Examine carefully to see if your married life would be happy, or inharmonious and wretched. Let the questions be raised,
1. Will this union help me heavenward?
2. will it increase my love for God? And
3. will it enlarge my sphere of usefulness in this life? If these reflections present no drawback, then in the fear of God move forward. But even if an engagement has been entered into without a full understanding of the character of the one with whom you intend to unite, do not think that the engagement makes it a positive necessity for you to take upon yourself the marriage vow, and link yourself for life to one whom you cannot love and respect. Be very careful how you enter into conditional engagements; but better, far better, break the engagement before marriage than separate afterward, as many do.
The youth trust altogether too much to impulse. They should not give themselves away too easily, nor be captivated too readily by the winning exterior of the lover. Courtship, as carried on in this age, is a scheme of deception and hypocrisy, with which the enemy of souls has far more to do than the Lord. Good common sense is needed here if anywhere; but the fact is, it has little to do in the matter.
If children would be more familiar with their parents, if they would confide in them, and unburden to them their joys and sorrows, they would save themselves many a future heart-ache. When perplexed to know what course is right, let them lay the matter just as they view it before their parents, and ask advice of them. Who are so well calculated to point out their dangers as godly parents? Who can understand their peculiar temperaments so well as they? Children who are Christians will esteem above every earthly blessing the love and approbation of their God-fearing parents. The parents can sympathize with the children, and pray for and with them that God will shield-and guide them. Above everything else they will point them to their never-failing Friend and Counselor, who will be touched with the feeling of their infirmities. He who was tempted in all points like as we are, yet without sin, knows how to succor those who are tempted, and who come to him in faith (Hebrews 4:15; 2:18).
Let those who are contemplating marriage weigh every sentiment (feeling, emotion, response, reaction, opinion, outlook) attitude and watch every development of character in the one with whom they think to unite their life destiny.

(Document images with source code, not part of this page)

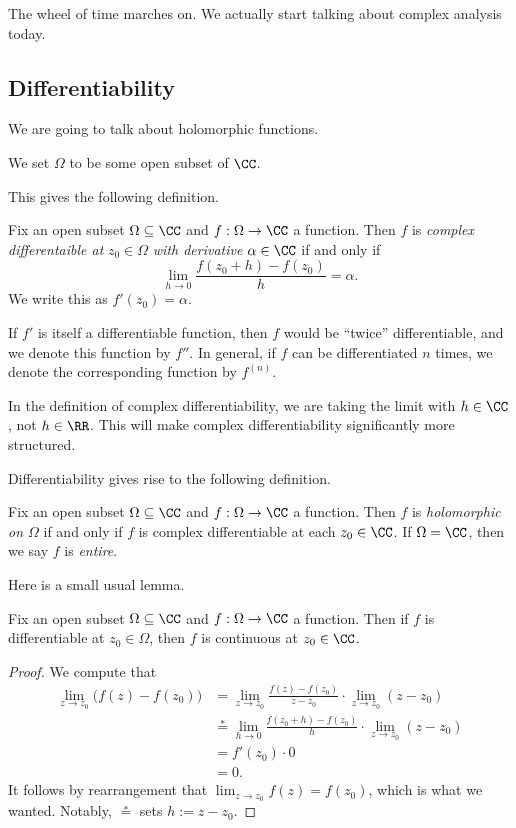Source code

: 
The wheel of time marches on. We actually start talking about complex analysis today.

\subsection{Differentiability}
We are going to talk about holomorphic functions.
\begin{convention}
	We set $\Omega$ to be some open subset of $\CC$.
\end{convention}
This gives the following definition.
\begin{definition}[Differentiable]
	Fix an open subset $\Omega\subseteq\CC$ and $f:\Omega\to\CC$ a function. Then $f$ is \textit{complex differentaible at} $z_0\in\Omega$ \textit{with derivative} $\alpha\in\CC$ if and only if
	\[\lim_{h\to0}\frac{f(z_0+h)-f(z_0)}h=\alpha.\]
	We write this as $f'(z_0)=\alpha$.
\end{definition}
If $f'$ is itself a differentiable function, then $f$ would be ``twice'' differentiable, and we denote this function by $f''$. In general, if $f$ can be differentiated $n$ times, we denote the corresponding function by $f^{(n)}$.
\begin{warn}
	In the definition of complex differentiability, we are taking the limit with $h\in\CC$, not $h\in\RR$. This will make complex differentiability significantly more structured.
\end{warn}
Differentiability gives rise to the following definition.
\begin{definition}
	Fix an open subset $\Omega\subseteq\CC$ and $f:\Omega\to\CC$ a function. Then $f$ is \textit{holomorphic on $\Omega$} if and only if $f$ is complex differentiable at each $z_0\in\CC$. If $\Omega=\CC$, then we say $f$ is \textit{entire}.
\end{definition}
Here is a small usual lemma.
\begin{lemma}
	Fix an open subset $\Omega\subseteq\CC$ and $f:\Omega\to\CC$ a function. Then if $f$ is differentiable at $z_0\in\Omega$, then $f$ is continuous at $z_0\in\CC$.
\end{lemma}
\begin{proof}
	We compute that
	\begin{align*}
		\lim_{z\to z_0}\big(f(z)-f(z_0)\big) &= \lim_{z\to z_0}\frac{f(z)-f(z_0)}{z-z_0}\cdot\lim_{z\to z_0}(z-z_0) \\
		&\stackrel*= \lim_{h\to0}\frac{f(z_0+h)-f(z_0)}h\cdot\lim_{z\to z_0}(z-z_0) \\
		&= f'(z_0)\cdot0 \\
		&= 0.
	\end{align*}
	It follows by rearrangement that $\lim_{z\to z_0}f(z)=f(z_0)$, which is what we wanted. Notably, $\stackrel*=$ sets $h:=z-z_0$.
\end{proof}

Let every step toward a marriage alliance be characterized by modesty, simplicity, sincerity, and an earnest purpose to please and honor God. Marriage affects the afterlife both in this world and in the world to come. A sincere Christian will make no plans that God cannot approve.

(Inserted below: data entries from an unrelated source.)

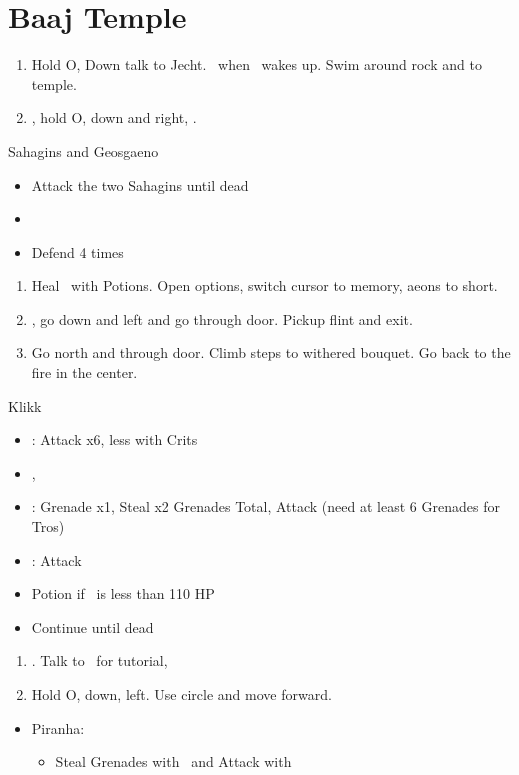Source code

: \chapter{Baaj Temple}

\begin{enumerate}
	\item Hold O, Down talk to Jecht. \sd \ when \tidus \ wakes up. Swim around rock and to temple.
	\item \cs, hold O, down and right, \cs.
\end{enumerate}
\begin{battle}{Sahagins and Geosgaeno}
	\begin{itemize}
		\item Attack the two Sahagins until dead
		\item \cs[0:30]
		\item Defend 4 times
	\end{itemize}
\end{battle}
\begin{enumerate}[resume]
	\item Heal \tidus \ with Potions. Open options, switch cursor to memory, aeons to short.
	\item \cs, go down and left and go through door. Pickup flint and exit.
	\item Go north and through door. Climb steps to withered bouquet. Go back to the fire in the center. \cs[2:10]
\end{enumerate}
\begin{battle}[1500]{Klikk}
	\begin{itemize}
		\item \tidus: Attack x6, less with Crits
		\item \cs, \sd
		\item \rikku: Grenade x1, Steal x2 Grenades Total, Attack (need at least 6 Grenades for Tros)
		\item \tidus: Attack
		\item Potion if \tidus \ is less than 110 HP
		\item Continue until dead
	\end{itemize}
\end{battle}
\begin{enumerate}[resume]
	\item \cs[2:30]. Talk to \rikku \ for tutorial, \sd
	\item Hold O, down, left. Use circle and move forward.
\end{enumerate}
\begin{encounters}
	\begin{itemize}
		\item Piranha:
		      \begin{itemize}
			      \item Steal Grenades with \rikku \ and Attack with \tidus
		      \end{itemize}
	\end{itemize}
\end{encounters}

If you are blessed with God-fearing parents, seek counsel of them. Open to them your hopes and plans, learn the lessons which their life experiences have taught, and you will be saved many a heartache. Above all, make Christ your counselor. Study His word with prayer.
Unfortunately, the majority of the marriages of our time, and the way in which they are conducted, make them one of the signs of the last days. Men and women are so persistent, so headstrong, that God is left out of the question. Religion is laid aside, as if it had no part to act in this solemn and important matter.
But always keep in mind that God's Word says, "Whether therefore ye eat, or drink, or whatsoever ye do, do all to the glory of God." 1 Corinthians 10:31.